The battle fought this week (June 25) in 1876, near the Little Bighorn River in Montana, pitted Lieutenant Colonel George Custer and 210 members of the Seventh Cavalry against a far larger force of Lakota Sioux, Cheyenne and Arapaho Indians commanded by the great Lakota chief, Sitting Bull. When the Battle of Little Bighorn was over Custer and all of his men were dead, yet from their death sprang to life one of the great myths in American history, a myth we still celebrate. That myth of “Custer’s Last Stand” depicts Custer as a courageous victim, attacked by bloodthirsty savages intent upon his destruction.
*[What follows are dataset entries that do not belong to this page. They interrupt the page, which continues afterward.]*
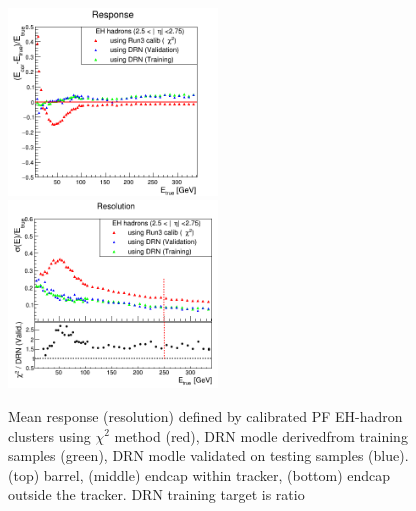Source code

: \begin{figure}
\includegraphics[width=0.495\textwidth]{./plots_pdf/HCAL_plots/Trained_target_ratioflip_0_500_10/pdf/EH_ec_out/EC_outside_tracker_corrEtaEndcapEcalHcal.png}
\includegraphics[width=0.495\textwidth]{./plots_pdf/HCAL_plots/Trained_target_ratioflip_0_500_10/pdf/EH_ec_out/EC_outside_tracker_corrEtaEndcapEcalHcal_reso.png}
\caption[ Response (resolution) vs \pt of the PF EH-hadron cluster - traget true ratio]{Mean response (resolution) defined by calibrated PF EH-hadron clusters using $\chi^{2}$ method (red), DRN modle derivedfrom training samples (green), DRN modle validated on testing samples (blue). (top) barrel, (middle) endcap within tracker, (bottom) endcap outside the tracker. DRN training target is ratio}
\end{figure}

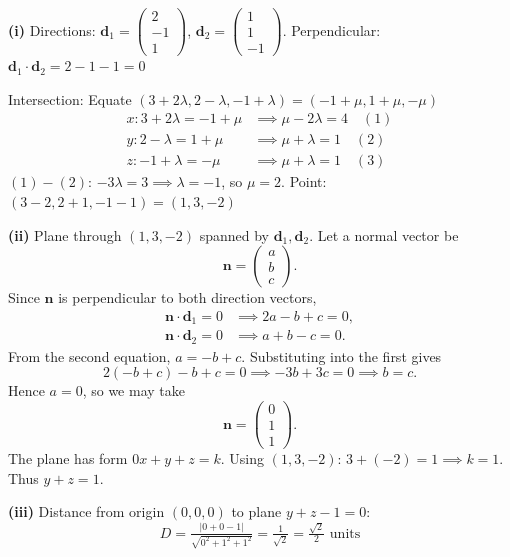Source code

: \begin{solution}
\textbf{(i)} Directions: $\mathbf{d}_1 = \begin{pmatrix} 2 \\ -1 \\ 1 \end{pmatrix}$, $\mathbf{d}_2 = \begin{pmatrix} 1 \\ 1 \\ -1 \end{pmatrix}$.
Perpendicular: $\mathbf{d}_1 \cdot \mathbf{d}_2 = 2 - 1 - 1 = 0$ \checkmark

Intersection: Equate $(3+2\lambda, 2-\lambda, -1+\lambda) = (-1+\mu, 1+\mu, -\mu)$
\begin{align*}
x: 3+2\lambda = -1+\mu &\implies \mu - 2\lambda = 4 \quad (1)\\
y: 2-\lambda = 1+\mu &\implies \mu + \lambda = 1 \quad (2)\\
z: -1+\lambda = -\mu &\implies \mu + \lambda = 1 \quad (3)
\end{align*}
$(1)-(2)$: $-3\lambda = 3 \implies \lambda = -1$, so $\mu = 2$.
Point: $(3-2, 2+1, -1-1) = (1, 3, -2)$ \checkmark

\textbf{(ii)} Plane through $(1,3,-2)$ spanned by $\mathbf{d}_1, \mathbf{d}_2$. Let a normal vector be
\[
\mathbf{n} = \begin{pmatrix} a \\ b \\ c \end{pmatrix}.
\]
Since $\mathbf{n}$ is perpendicular to both direction vectors,
\begin{align*}
\mathbf{n} \cdot \mathbf{d}_1 = 0 &\implies 2a - b + c = 0,\\
\mathbf{n} \cdot \mathbf{d}_2 = 0 &\implies a + b - c = 0.
\end{align*}
From the second equation, $a = -b + c$. Substituting into the first gives
\[
2(-b+c) - b + c = 0 \implies -3b + 3c = 0 \implies b = c.
\]
Hence $a = 0$, so we may take
\[
\mathbf{n} = \begin{pmatrix} 0 \\ 1 \\ 1 \end{pmatrix}.
\]
The plane has form $0x + y + z = k$.
Using $(1,3,-2)$: $3 + (-2) = 1 \implies k = 1$. Thus $y + z = 1$.

\textbf{(iii)} Distance from origin $(0,0,0)$ to plane $y + z - 1 = 0$:
$$D = \tfrac{|0 + 0 - 1|}{\sqrt{0^2 + 1^2 + 1^2}} = \tfrac{1}{\sqrt{2}} = \tfrac{\sqrt{2}}{2} \text{ units}$$
\end{solution}

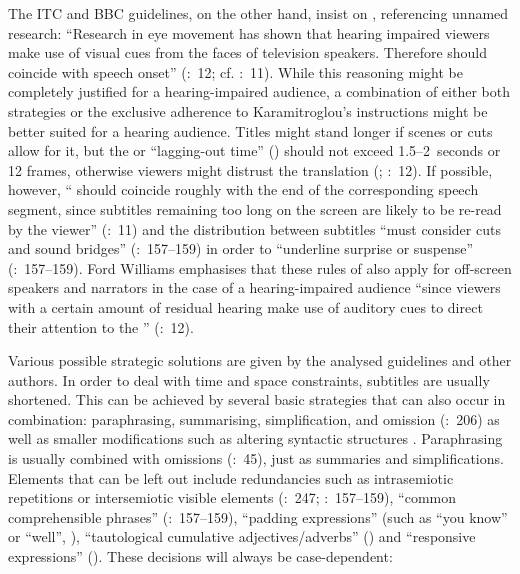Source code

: The ITC and BBC guidelines, on the other hand, insist on , referencing unnamed  research: “Research in eye movement has shown that hearing impaired viewers make use of visual cues from the faces of television speakers. Therefore  should coincide with speech onset” (\citealt{Ford_williams2009}:~12; cf. \citealt{Itc1999}:~11). While this reasoning might be completely justified for a hearing-impaired audience, a combination of either both strategies or the exclusive adherence to Karamitroglou’s instructions might be better suited for a hearing audience. Titles might stand longer if scenes or cuts allow for it, but the  or “lagging-out time” (\citealt{Itc1999}) should not exceed 1.5--2~seconds or 12 frames, otherwise viewers might distrust the translation (\citealt{Itc1999}; \citealt{Ford_williams2009}:~12). If possible, however, “ should coincide roughly with the end of the corresponding speech segment, since subtitles remaining too long on the screen are likely to be re-read by the viewer” (\citealt{Itc1999}:~11) and the distribution between subtitles “must consider cuts and sound bridges” (\citealt{Ivarsson1998}:~157--159) in order to “underline surprise or suspense” (\citealt{Ivarsson1998}:~157--159). Ford Williams emphasises that these rules of  also apply for off-screen speakers and narrators in the case of a hearing-impaired audience “since viewers with a certain amount of residual hearing make use of auditory cues to direct their attention to the ” (\citeyear{Ford_williams2009}:~12).

Various possible strategic solutions are given by the analysed guidelines and other authors. In order to deal with time and space constraints,  subtitles are usually shortened. This can be achieved by several basic strategies that can also occur in combination: paraphrasing, summarising, simplification, and omission (\citealt{Diaz_cintas2007b}:~206) as well as smaller modifications such as altering syntactic structures \citep{Karamitroglou1998}. Paraphrasing is usually combined with omissions (\citealt{Leisner2009}:~45), just as summaries and simplifications. Elements that can be left out include redundancies such as intrasemiotic repetitions or intersemiotic visible elements (\citealt{Gottlieb1998}:~247; \citealt{Ivarsson1998}:~157--159), “common comprehensible phrases” (\citealt{Ivarsson1998}:~157--159), “padding expressions” (such as “you know” or “well”, \citealt{Karamitroglou1998}), “tautological cumulative adjectives/adverbs” (\citealt{Karamitroglou1998}) and “responsive expressions” (\citealt{Karamitroglou1998}). These decisions will always be case-dependent:


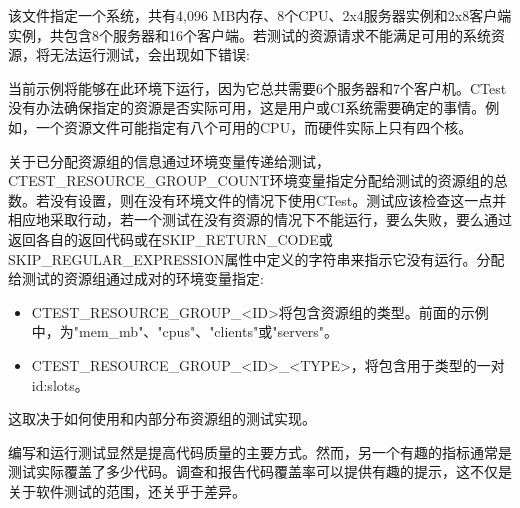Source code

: 该文件指定一个系统，共有4,096 MB内存、8个CPU、2x4服务器实例和2x8客户端实例，共包含8个服务器和16个客户端。若测试的资源请求不能满足可用的系统资源，将无法运行测试，会出现如下错误:


当前示例将能够在此环境下运行，因为它总共需要6个服务器和7个客户机。CTest没有办法确保指定的资源是否实际可用，这是用户或CI系统需要确定的事情。例如，一个资源文件可能指定有八个可用的CPU，而硬件实际上只有四个核。

关于已分配资源组的信息通过环境变量传递给测试，CTEST\_RESOURCE\_GROUP\_COUNT环境变量指定分配给测试的资源组的总数。若没有设置，则在没有环境文件的情况下使用CTest。测试应该检查这一点并相应地采取行动，若一个测试在没有资源的情况下不能运行，要么失败，要么通过返回各自的返回代码或在SKIP\_RETURN\_CODE或SKIP\_REGULAR\_EXPRESSION属性中定义的字符串来指示它没有运行。分配给测试的资源组通过成对的环境变量指定:

\begin{itemize}
\item 
CTEST\_RESOURCE\_GROUP\_<ID>将包含资源组的类型。前面的示例中，为"mem\_mb"、"cpus"、"clients"或"servers"。

\item 
CTEST\_RESOURCE\_GROUP\_<ID>\_<TYPE>，将包含用于类型的一对id:slots。
\end{itemize}

这取决于如何使用和内部分布资源组的测试实现。

编写和运行测试显然是提高代码质量的主要方式。然而，另一个有趣的指标通常是测试实际覆盖了多少代码。调查和报告代码覆盖率可以提供有趣的提示，这不仅是关于软件测试的范围，还关乎于差异。


















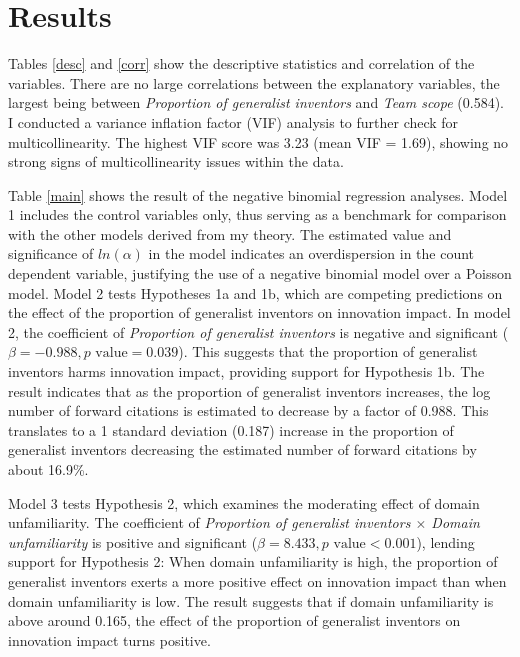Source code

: \documentclass{article}
\begin{document}
\section{Results}

Tables \ref{desc} and \ref{corr} show the descriptive statistics and correlation of the variables. There are no large correlations between the explanatory variables, the largest being between \textit{Proportion of generalist inventors} and \textit{Team scope} (0.584). I conducted a variance inflation factor (VIF) analysis to further check for multicollinearity. The highest VIF score was 3.23 (mean VIF = 1.69), showing no strong signs of multicollinearity issues within the data.







Table \ref{main} shows the result of the negative binomial regression analyses. Model 1 includes the control variables only, thus serving as a benchmark for comparison with the other models derived from my theory. The estimated value and significance of $ln(\alpha)$ in the model indicates an overdispersion in the count dependent variable, justifying the use of a negative binomial model over a Poisson model. Model 2 tests Hypotheses 1a and 1b, which are competing predictions on the effect of the proportion of generalist inventors on innovation impact. In model 2, the coefficient of \textit{Proportion of generalist inventors} is negative and significant ($\beta = -0.988, p \text{ value} = 0.039$). This suggests that the proportion of generalist inventors harms innovation impact, providing support for Hypothesis 1b. The result indicates that as the proportion of generalist inventors increases, the log number of forward citations is estimated to decrease by a factor of 0.988. This translates to a 1 standard deviation (0.187) increase in the proportion of generalist inventors decreasing the estimated number of forward citations by about 16.9\%.

Model 3 tests Hypothesis 2, which examines the moderating effect of domain unfamiliarity. The coefficient of \textit{Proportion of generalist inventors $\times$ Domain unfamiliarity} is positive and significant ($\beta = 8.433, p \text{ value} < 0.001$), lending support for Hypothesis 2: When domain unfamiliarity is high, the proportion of generalist inventors exerts a more positive effect on innovation impact than when domain unfamiliarity is low. The result suggests that if domain unfamiliarity is above around 0.165, the effect of the proportion of generalist inventors on innovation impact turns positive.
\end{document}
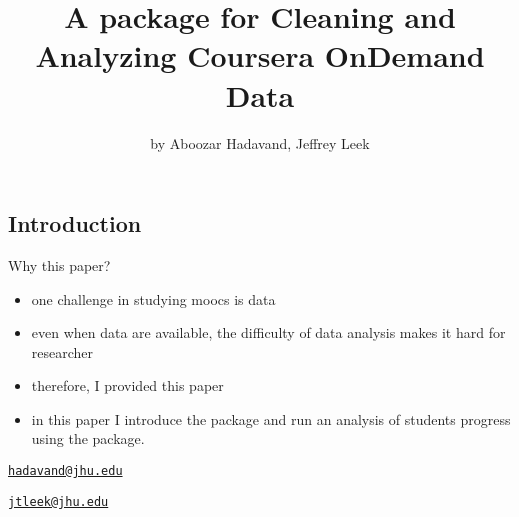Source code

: \title{A package for Cleaning and Analyzing Coursera OnDemand Data}
\author{by Aboozar Hadavand, Jeffrey Leek}

\maketitle


\subsection{Introduction}\label{introduction}

Why this paper?

\begin{itemize}
    \item one challenge in studying moocs is data
    \item even when data are available, the difficulty of data analysis makes it hard for researcher
    \item therefore, I provided this paper
    \item in this paper I introduce the package and run an analysis of students progress using the package.
\end{itemize}

\address{%
Aboozar Hadavand\\
Bloomberg School of Public Health, Johns Hopkins University\\
615 N. Wolfe Street\\ Baltimore, MD 21205, USA\\
}
\href{mailto:hadavand@jhu.edu}{\nolinkurl{hadavand@jhu.edu}}

\address{%
Jeffrey Leek\\
Bloomberg School of Public Health, Johns Hopkins University\\
615 N. Wolfe Street\\ Baltimore, MD 21205, USA\\
}
\href{mailto:jtleek@jhu.edu}{\nolinkurl{jtleek@jhu.edu}}


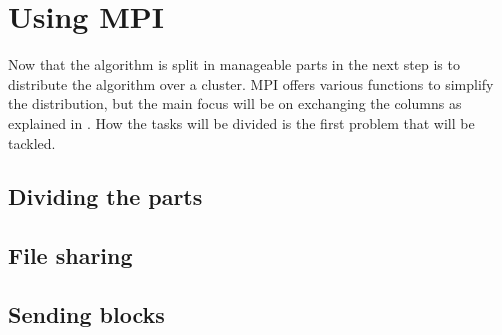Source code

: \section{Using MPI}
Now that the algorithm is split in manageable parts in  the next step is to distribute the algorithm over a cluster.
MPI offers various functions to simplify the distribution, but the main focus will be on exchanging the columns as explained in .
How the tasks will be divided is the first problem that will be tackled.

\subsection{Dividing the parts}

\subsection{File sharing}

\subsection{Sending blocks}

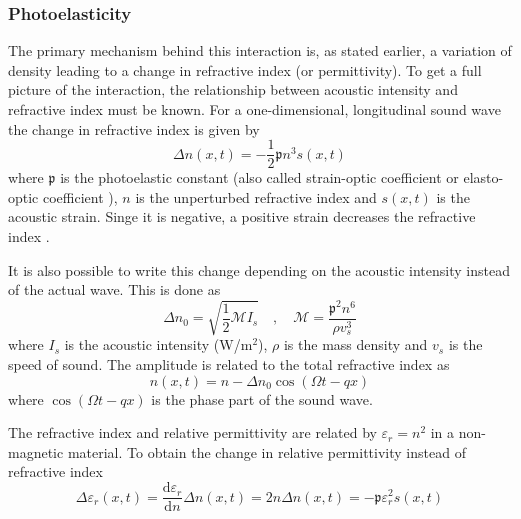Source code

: \documentclass[10pt,a4paper,twocolumn,draft]{scrartcl}
\begin{document}
	\subsubsection{Photoelasticity}
	The primary mechanism behind this interaction is, as stated earlier, a variation of density leading to a change in refractive index (or permittivity). To get a full picture of the interaction, the relationship between acoustic intensity and refractive index must be known. For a one-dimensional, longitudinal sound wave the change in refractive index is given by \cite{Saleh2007}
	\begin{equation*}
		\Delta n (x,t) = -\frac{1}{2} \mathfrak{p} n^3 s(x,t)
	\end{equation*}
	where $\mathfrak{p}$ is the photoelastic constant (also called strain-optic coefficient or elasto-optic coefficient \cite{Korpel1988}), $n$ is the unperturbed refractive index and $s(x,t)$ is the acoustic strain. Singe it is negative, a positive strain decreases the refractive index \cite{Saleh2007}.
	
	It is also possible to write this change depending on the acoustic intensity instead of the actual wave. This is done as \cite{Saleh2007}
	\begin{equation*}
		\Delta n_0 = \sqrt{\frac{1}{2} \mathcal{M} I_s} \quad , \quad
		\mathcal{M} = \frac{\mathfrak{p}^2 n^6}{\rho v_s^3}
	\end{equation*}
	where $I_s$ is the acoustic intensity (W/m$^2$), $\rho$ is the mass density and $v_s$ is the speed of sound. The amplitude is related to the total refractive index as \cite{Saleh2007}
	\begin{equation*}
		n(x,t) = n - \Delta n_0 \cos(\Omega t - qx)
	\end{equation*}
	where $\cos(\Omega t - qx)$ is the phase part of the sound wave. 
	
	The refractive index and relative permittivity are related by $\varepsilon_r = n^2$ in a non-magnetic material. To obtain the change in relative permittivity instead of refractive index
	\begin{equation*}
		\Delta \varepsilon_r(x,t) = \frac{\mathrm{d}\varepsilon_r}{\mathrm{d}n} \Delta n(x,t) = 2n \Delta n(x,t) = -\mathfrak{p} \varepsilon_r^2 s(x,t)
	\end{equation*}
	
\end{document}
So let’s destroy the myth.
First, Custer and the U.S. Army were the aggressors. In 1868 the U.S. government signed a treaty with the aforementioned Indians granting them permanent possession of lands that included South Dakota and Montana. Yet when gold was discovered in South Dakota’s Black Hills in 1872, white prospectors flocked to the area, ignoring the treaty. Although then-President Ulysses S. Grant subsequently tried to buy the territory from the Indians, Sitting Bull refused to sell, so Grant ordered all Indians to leave the land or be considered at war with the United States. Thus in June of 1876 an army commanded by General Alfred Terry was sent to South Dakota and Montana to drive the Indians off their land. Custer was a part of that army.